- Opening Delimiter -

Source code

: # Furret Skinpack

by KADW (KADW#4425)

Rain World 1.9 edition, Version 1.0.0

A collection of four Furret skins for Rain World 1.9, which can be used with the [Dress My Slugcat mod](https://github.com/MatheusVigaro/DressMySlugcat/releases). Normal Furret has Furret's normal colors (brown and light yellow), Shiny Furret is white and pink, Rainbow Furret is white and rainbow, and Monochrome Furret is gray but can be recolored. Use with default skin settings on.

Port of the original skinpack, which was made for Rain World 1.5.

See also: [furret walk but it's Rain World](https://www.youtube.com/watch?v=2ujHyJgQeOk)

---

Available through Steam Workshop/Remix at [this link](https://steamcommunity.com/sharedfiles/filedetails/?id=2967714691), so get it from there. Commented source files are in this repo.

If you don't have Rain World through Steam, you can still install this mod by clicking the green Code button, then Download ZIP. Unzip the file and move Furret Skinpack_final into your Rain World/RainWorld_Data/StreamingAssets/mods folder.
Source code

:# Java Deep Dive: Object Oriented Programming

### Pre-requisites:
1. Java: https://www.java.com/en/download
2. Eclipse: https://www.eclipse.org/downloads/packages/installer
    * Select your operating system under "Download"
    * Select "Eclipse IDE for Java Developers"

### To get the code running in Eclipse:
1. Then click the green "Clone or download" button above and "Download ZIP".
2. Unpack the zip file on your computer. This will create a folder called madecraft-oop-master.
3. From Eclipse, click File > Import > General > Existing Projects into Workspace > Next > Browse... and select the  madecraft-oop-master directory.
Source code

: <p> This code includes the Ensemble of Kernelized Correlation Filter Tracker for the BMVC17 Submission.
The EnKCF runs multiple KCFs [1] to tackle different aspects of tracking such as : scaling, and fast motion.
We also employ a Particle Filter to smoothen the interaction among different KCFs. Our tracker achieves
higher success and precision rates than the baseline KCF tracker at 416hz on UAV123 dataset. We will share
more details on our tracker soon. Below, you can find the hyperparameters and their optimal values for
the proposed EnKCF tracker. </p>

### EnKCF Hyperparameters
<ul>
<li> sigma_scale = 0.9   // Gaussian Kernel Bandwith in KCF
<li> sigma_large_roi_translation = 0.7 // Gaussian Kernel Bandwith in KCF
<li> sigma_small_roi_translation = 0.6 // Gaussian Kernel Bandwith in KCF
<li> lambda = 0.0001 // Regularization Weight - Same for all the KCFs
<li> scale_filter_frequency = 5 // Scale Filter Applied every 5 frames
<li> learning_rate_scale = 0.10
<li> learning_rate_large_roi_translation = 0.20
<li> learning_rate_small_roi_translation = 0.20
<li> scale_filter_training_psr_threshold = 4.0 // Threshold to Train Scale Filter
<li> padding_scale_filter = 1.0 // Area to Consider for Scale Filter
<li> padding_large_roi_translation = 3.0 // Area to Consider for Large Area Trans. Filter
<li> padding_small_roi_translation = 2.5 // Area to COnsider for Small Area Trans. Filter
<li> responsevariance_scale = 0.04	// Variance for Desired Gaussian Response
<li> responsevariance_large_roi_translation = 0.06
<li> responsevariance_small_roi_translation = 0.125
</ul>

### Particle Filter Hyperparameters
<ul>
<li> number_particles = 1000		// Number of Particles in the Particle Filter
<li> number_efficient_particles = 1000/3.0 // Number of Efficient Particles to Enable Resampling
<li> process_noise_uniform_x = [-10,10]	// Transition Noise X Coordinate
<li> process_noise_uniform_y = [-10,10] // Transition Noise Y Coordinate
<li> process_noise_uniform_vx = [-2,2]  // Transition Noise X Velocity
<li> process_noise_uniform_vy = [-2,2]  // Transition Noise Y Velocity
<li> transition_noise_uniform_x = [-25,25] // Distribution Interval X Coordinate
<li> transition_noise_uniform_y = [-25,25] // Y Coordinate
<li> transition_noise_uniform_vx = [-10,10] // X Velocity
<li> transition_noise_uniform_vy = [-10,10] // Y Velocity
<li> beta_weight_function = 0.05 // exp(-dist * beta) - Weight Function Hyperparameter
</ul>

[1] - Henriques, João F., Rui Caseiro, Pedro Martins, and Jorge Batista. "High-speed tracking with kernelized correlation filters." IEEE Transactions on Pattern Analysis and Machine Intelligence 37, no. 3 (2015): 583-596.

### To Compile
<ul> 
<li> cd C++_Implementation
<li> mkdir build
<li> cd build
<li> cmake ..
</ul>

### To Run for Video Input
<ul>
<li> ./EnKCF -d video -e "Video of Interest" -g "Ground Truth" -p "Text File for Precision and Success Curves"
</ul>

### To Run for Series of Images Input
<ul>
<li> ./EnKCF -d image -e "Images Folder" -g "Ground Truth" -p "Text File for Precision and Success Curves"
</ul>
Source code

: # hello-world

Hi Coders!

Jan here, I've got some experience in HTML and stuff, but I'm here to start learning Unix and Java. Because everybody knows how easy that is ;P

- Closing Delimiter -

• **Required work**
For every line of the material above that contains the word "into", show the line.

• **Answer to this exercise**
If you don't have Rain World through Steam, you can still install this mod by clicking the green Code button, then Download ZIP. Unzip the file and move Furret Skinpack_final into your Rain World/RainWorld_Data/StreamingAssets/mods folder.
3. From Eclipse, click File > Import > General > Existing Projects into Workspace > Next > Browse... and select the  madecraft-oop-master directory.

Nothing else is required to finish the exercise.